O alimento suficiente
para saciar a multidão faminta aparece quando Jesus assume o protagonismo e os
discípulos colaboram com ele. Se ele deixasse a solução às leis do mercado
teríamos assistido à catástrofe de um povo, ao cinismo da religião e ao
enriquecimento dos aproveitadores. Hoje, o cumprimento da ordem “deem vocês
mesmos de comer” começa com a adoção de um estilo de vida sóbria pelos setores
sociais e povos ricos e com a erradicação da exploração comercial dos países
ricos sobre os pobres. Mas deve prosseguir na conquista da soberania alimentar
dos povos e na denúncia dos sistemas econômicos injustos, que sempre encontram
defensores e servidores, inclusive em nome do combate à corrupção.
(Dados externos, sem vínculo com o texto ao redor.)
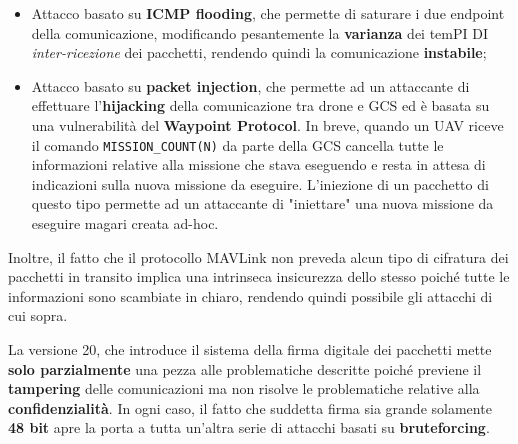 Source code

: \documentclass[a4paper, 12pt, oneside]{article}
\begin{document}
\begin{itemize}
    \item Attacco basato su \textbf{ICMP flooding}, che permette di saturare i due endpoint della comunicazione, modificando pesantemente la \textbf{varianza} dei temPI DI \textit{inter-ricezione} dei pacchetti, rendendo quindi la comunicazione \textbf{instabile};
    \item Attacco basato su \textbf{packet injection}, che permette ad un attaccante di effettuare l'\textbf{hijacking} della comunicazione tra drone e GCS ed è basata su una vulnerabilità del \textbf{Waypoint Protocol}. In breve, quando un UAV riceve il comando \texttt{MISSION\_COUNT(N)} da parte della GCS cancella tutte le informazioni relative alla missione che stava eseguendo e resta in attesa di indicazioni sulla nuova missione da eseguire. L'iniezione di un pacchetto di questo tipo permette ad un attaccante di "iniettare" una nuova missione da eseguire magari creata ad-hoc.
\end{itemize}

Inoltre, il fatto che il protocollo MAVLink non preveda alcun tipo di cifratura dei pacchetti in transito implica una intrinseca insicurezza dello stesso poiché tutte le informazioni sono scambiate in chiaro, rendendo quindi possibile gli attacchi di cui sopra.

La versione 20, che introduce il sistema della firma digitale dei pacchetti mette \textbf{solo parzialmente} una pezza alle problematiche descritte poiché previene il \textbf{tampering} delle comunicazioni ma non risolve le problematiche relative alla \textbf{confidenzialità}. In ogni caso, il fatto che suddetta firma sia grande solamente \textbf{48 bit} apre la porta a tutta un'altra serie di attacchi basati su \textbf{bruteforcing}.

\newpage
\printbibliography[title={Riferimenti bibliografici e risorse consultate}]
\end{document}
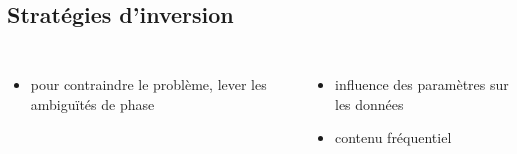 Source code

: \subsection{Stratégies d'inversion}
\begin{frame}{\insertsubsectionhead}
\begin{small}
	\begin{columns}
	\begin{itemize}
		\item pour contraindre le problème,  lever les ambiguïtés de phase
	\end{itemize}
	\begin{itemize}
		\item<2-> influence des paramètres sur les données %
		\item<4-> contenu fréquentiel
	\end{itemize}
		\centering
		\vspace{-0.5cm}
\end{columns}
\end{small}
\end{frame}
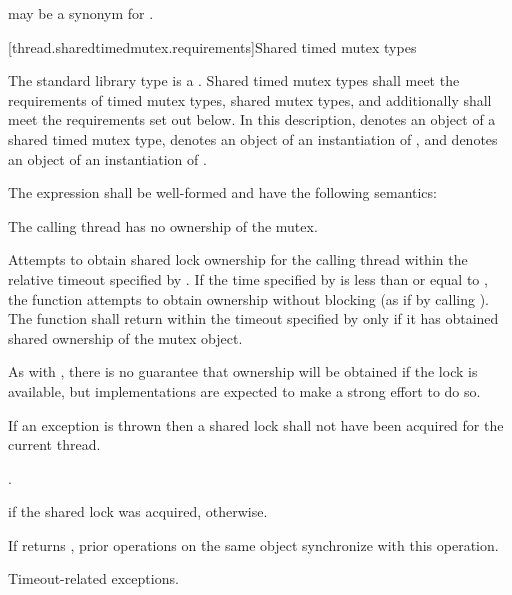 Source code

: \pnum
{} may be a synonym for .

[thread.sharedtimedmutex.requirements]{Shared timed mutex types}

\pnum
The standard library type  is a
. Shared timed mutex types shall meet the requirements of
timed mutex types,
shared mutex types, and additionally
shall meet the requirements set out below. In this description,
 denotes an object of a shared timed mutex type,
 denotes an object of an instantiation of
, and
 denotes an object of an instantiation of
.

\pnum
The expression  shall be well-formed and
have the following semantics:

\begin{itemdescr}
\pnum
\requires The calling thread has no ownership of the mutex.

\pnum
\effects Attempts to obtain
shared lock ownership for the calling thread within the relative
timeout specified by . If the time
specified by  is less than or equal to ,
the function attempts to obtain ownership without blocking (as if by calling
). The function shall return within the timeout
specified by  only if it has obtained shared ownership of the
mutex object. \begin{note} As with , there is no guarantee that
ownership will be obtained if the lock is available, but implementations are
expected to make a strong effort to do so. \end{note}
If an exception is thrown then a shared lock shall not have been acquired for
the current thread.

\pnum
\returntype {}.

\pnum
\returns {} if the shared lock was acquired,  otherwise.

\pnum
\sync If  returns , prior
 operations on the same object synchronize
with this operation.

\pnum
\throws Timeout-related exceptions.
\end{itemdescr}

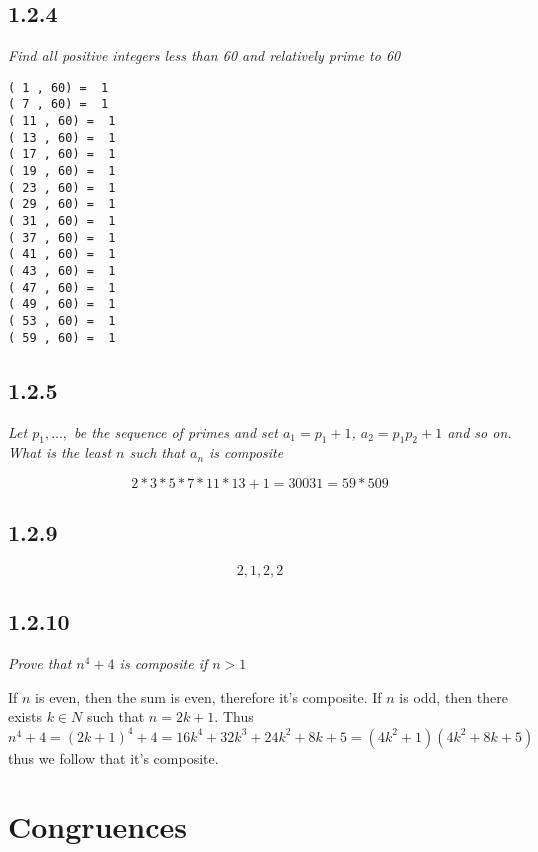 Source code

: \documentclass[11pt,oneside,titlepage]{book}
\begin{document}
\subsection*{1.2.4}

\textit{Find all positive integers less than 60 and relatively prime to 60}

\begin{verbatim}
( 1 , 60) =  1
( 7 , 60) =  1
( 11 , 60) =  1
( 13 , 60) =  1
( 17 , 60) =  1
( 19 , 60) =  1
( 23 , 60) =  1
( 29 , 60) =  1
( 31 , 60) =  1
( 37 , 60) =  1
( 41 , 60) =  1
( 43 , 60) =  1
( 47 , 60) =  1
( 49 , 60) =  1
( 53 , 60) =  1
( 59 , 60) =  1
\end{verbatim}

\subsection*{1.2.5}

\textit{Let $p_1, ..., $ be the sequence of primes and set $a_1 = p_1 + 1$,
  $a_2 = p_1 p_2 + 1$ and so on. What is the least $n$ such that $a_n$ is composite}


$$2 * 3 * 5 * 7 * 11 * 13 + 1 = 30031 = 59 * 509$$

\subsection*{1.2.9}

$$2, 1, 2, 2$$

\subsection*{1.2.10}

\textit{Prove that $n^4 + 4$ is composite if $n > 1$}

If $n$ is even, then the sum is even, therefore it's composite. If $n$ is odd, then there exists
$k \in N$ such that $n = 2k + 1$. Thus
$$n^4 + 4 = (2k + 1)^4 + 4 = 16k^4 + 32 k^3 + 24k^2 + 8k + 5 = (4k^2 + 1)(4k^2 + 8k + 5)$$
thus we follow that it's composite.

\section{Congruences}
\end{document}
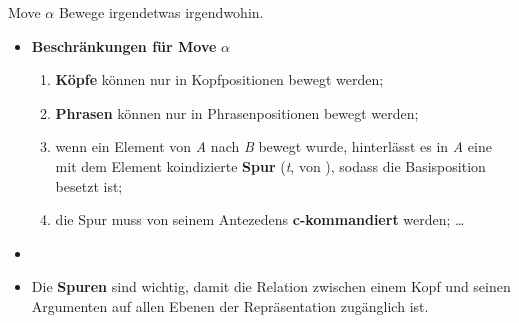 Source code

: \begin{frame}

\begin{block}{Move $\alpha$}
Bewege irgendetwas irgendwohin.
\end{block}

\begin{itemize}
	\item \textbf{Beschränkungen für Move} $\alpha$
	\begin{enumerate}
		\item \textbf{Köpfe} können nur in Kopfpositionen bewegt werden;
		\item \textbf{Phrasen} können nur in Phrasenpositionen bewegt werden;
		\item wenn ein Element von \emph{A} nach \emph{B} bewegt wurde, hinterlässt es in \emph{A} eine mit dem Element koindizierte \textbf{Spur} (\emph{t}, von ), sodass die Basisposition besetzt ist;
		\item die Spur muss von seinem Antezedens \textbf{c-kommandiert} werden; \dots
	\end{enumerate}
	\item[]
	\item Die \textbf{Spuren} sind wichtig, damit die Relation zwischen einem Kopf und seinen Argumenten auf allen Ebenen der Repräsentation zugänglich ist.

\end{itemize}

\end{frame}


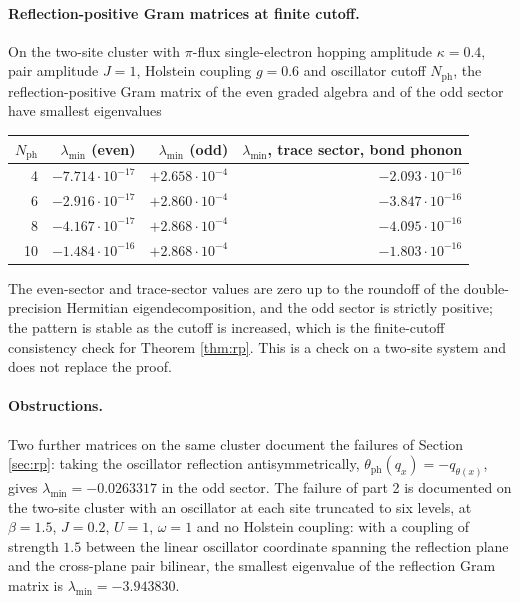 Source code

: \documentclass[11pt]{article}
\numberwithin{equation}{section}
\newcommand{\ph}{\mathrm{ph}}
\newcommand{\fN}{N_{\mathrm{ph}}}
\theoremstyle{definition}
\begin{document}
\paragraph{Reflection-positive Gram matrices at finite cutoff.}
On the two-site cluster with $\pi$-flux single-electron hopping amplitude $\kappa=0.4$, pair amplitude $J=1$,
Holstein coupling $g=0.6$ and oscillator cutoff $\fN$, the reflection-positive Gram matrix
of the even graded algebra and of the odd sector have smallest eigenvalues

\begin{center}
\begin{tabular}{@{}rrrr@{}}
\toprule
$\fN$ & $\lambda_{\min}$ (even) & $\lambda_{\min}$ (odd) & $\lambda_{\min}$, trace sector, bond phonon\\
\midrule
4 & $-7.714\cdot10^{-17}$ & $+2.658\cdot10^{-4}$ & $-2.093\cdot10^{-16}$\\
6 & $-2.916\cdot10^{-17}$ & $+2.860\cdot10^{-4}$ & $-3.847\cdot10^{-16}$\\
8 & $-4.167\cdot10^{-17}$ & $+2.868\cdot10^{-4}$ & $-4.095\cdot10^{-16}$\\
10 & $-1.484\cdot10^{-16}$ & $+2.868\cdot10^{-4}$ & $-1.803\cdot10^{-16}$\\
\bottomrule
\end{tabular}
\end{center}

The even-sector and trace-sector values are zero up to the roundoff of the
double-precision Hermitian eigendecomposition, and the odd sector is strictly positive;
the pattern is stable as the cutoff is increased, which is the finite-cutoff
consistency check for Theorem \ref{thm:rp}. This is a check on a two-site system and does
not replace the proof.

\paragraph{Obstructions.}
Two further matrices on the same cluster document the failures of Section \ref{sec:rp}:
taking the oscillator reflection antisymmetrically, $\theta_{\ph}(q_{x})=-q_{\theta(x)}$,
gives $\lambda_{\min}=-0.0263317$ in the odd sector. The failure of part 2 is documented
on the two-site cluster with an oscillator at each site truncated to six levels, at
$\beta=1.5$, $J=0.2$, $U=1$, $\omega=1$ and no Holstein coupling: with a coupling of
strength $1.5$ between the linear oscillator coordinate spanning the reflection plane and
the cross-plane pair bilinear, the smallest eigenvalue of the reflection Gram matrix is
$\lambda_{\min}=-3.943830$.
\end{document}
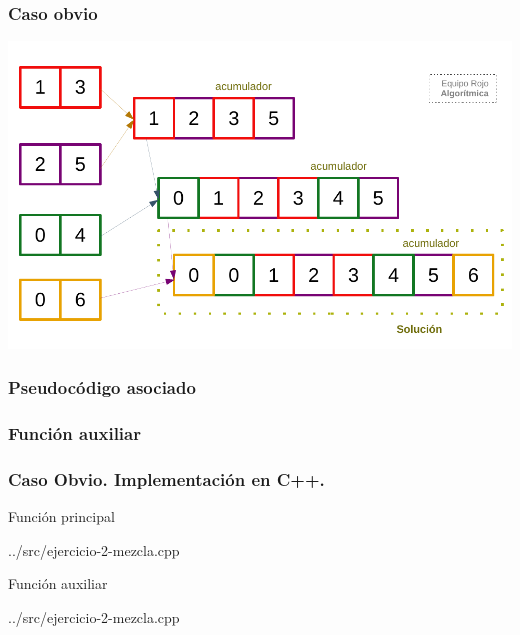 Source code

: \documentclass[13pt]{beamer}
\begin{document}
    \begin{frame}
        \frametitle{Caso obvio}

        \includegraphics[scale=0.66]{img/orden_2a.pdf}
    \end{frame}

    \begin{frame}
        \frametitle{Pseudocódigo asociado}

                

    \end{frame}

    \begin{frame}
        \frametitle{Función auxiliar}

                

    \end{frame}

	\begin{frame}
		\frametitle{Caso Obvio. Implementación en C++.}

        \begin{exampleblock}{Función principal}
            
            {../src/ejercicio-2-mezcla.cpp} 
        \end{exampleblock}
	\end{frame}

    \begin{frame}

        \begin{exampleblock}{Función auxiliar}
            
            {../src/ejercicio-2-mezcla.cpp} 
        \end{exampleblock}
	\end{frame}
\end{document}
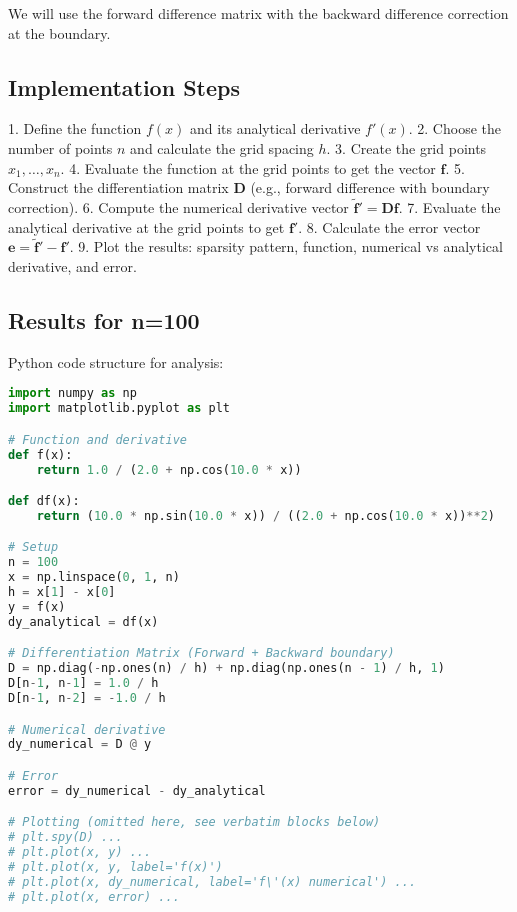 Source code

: \documentclass{article}
\begin{document}
We will use the forward difference matrix with the backward difference correction at the boundary.

\subsection{Implementation Steps}
1. Define the function $f(x)$ and its analytical derivative $f'(x)$.
2. Choose the number of points $n$ and calculate the grid spacing $h$.
3. Create the grid points $x_1, \dots, x_n$.
4. Evaluate the function at the grid points to get the vector $\mathbf{f}$.
5. Construct the differentiation matrix $\mathbf{D}$ (e.g., forward difference with boundary correction).
6. Compute the numerical derivative vector $\tilde{\mathbf{f}}' = \mathbf{D} \mathbf{f}$.
7. Evaluate the analytical derivative at the grid points to get $\mathbf{f}'$.
8. Calculate the error vector $\mathbf{e} = \tilde{\mathbf{f}}' - \mathbf{f}'$.
9. Plot the results: sparsity pattern, function, numerical vs analytical derivative, and error.

\subsection{Results for n=100}

Python code structure for analysis:
\begin{lstlisting}[language=Python, breaklines=true]
import numpy as np
import matplotlib.pyplot as plt

# Function and derivative
def f(x):
    return 1.0 / (2.0 + np.cos(10.0 * x))

def df(x):
    return (10.0 * np.sin(10.0 * x)) / ((2.0 + np.cos(10.0 * x))**2)

# Setup
n = 100
x = np.linspace(0, 1, n)
h = x[1] - x[0]
y = f(x)
dy_analytical = df(x)

# Differentiation Matrix (Forward + Backward boundary)
D = np.diag(-np.ones(n) / h) + np.diag(np.ones(n - 1) / h, 1)
D[n-1, n-1] = 1.0 / h
D[n-1, n-2] = -1.0 / h

# Numerical derivative
dy_numerical = D @ y

# Error
error = dy_numerical - dy_analytical

# Plotting (omitted here, see verbatim blocks below)
# plt.spy(D) ...
# plt.plot(x, y) ...
# plt.plot(x, y, label='f(x)')
# plt.plot(x, dy_numerical, label='f\'(x) numerical') ...
# plt.plot(x, error) ...
\end{lstlisting}
\end{document}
Deus, pai justo e mãe compassiva! Tu queres que
ninguém fique fora da festa da vida, e que nossa felicidade não seja o aumento da
posse e do consumo de bens mas a redução dos desejos e necessidades. Suscita e
sustenta em nós a mesma compaixão que moveu Jesus no cuidado aos doentes, na
acolhida aos marginalizados, na libertação dos oprimidos e no socorro aos
famintos. Ensina aos nossos ministros ordenados e às nossas comunidades a responsabilidade
de ensaiar formas de vida mais sóbrias e solidárias, sem medo de, diante da
fome que não pode esperar, repartir o pão com quem tem fome. Assim seja! Amém!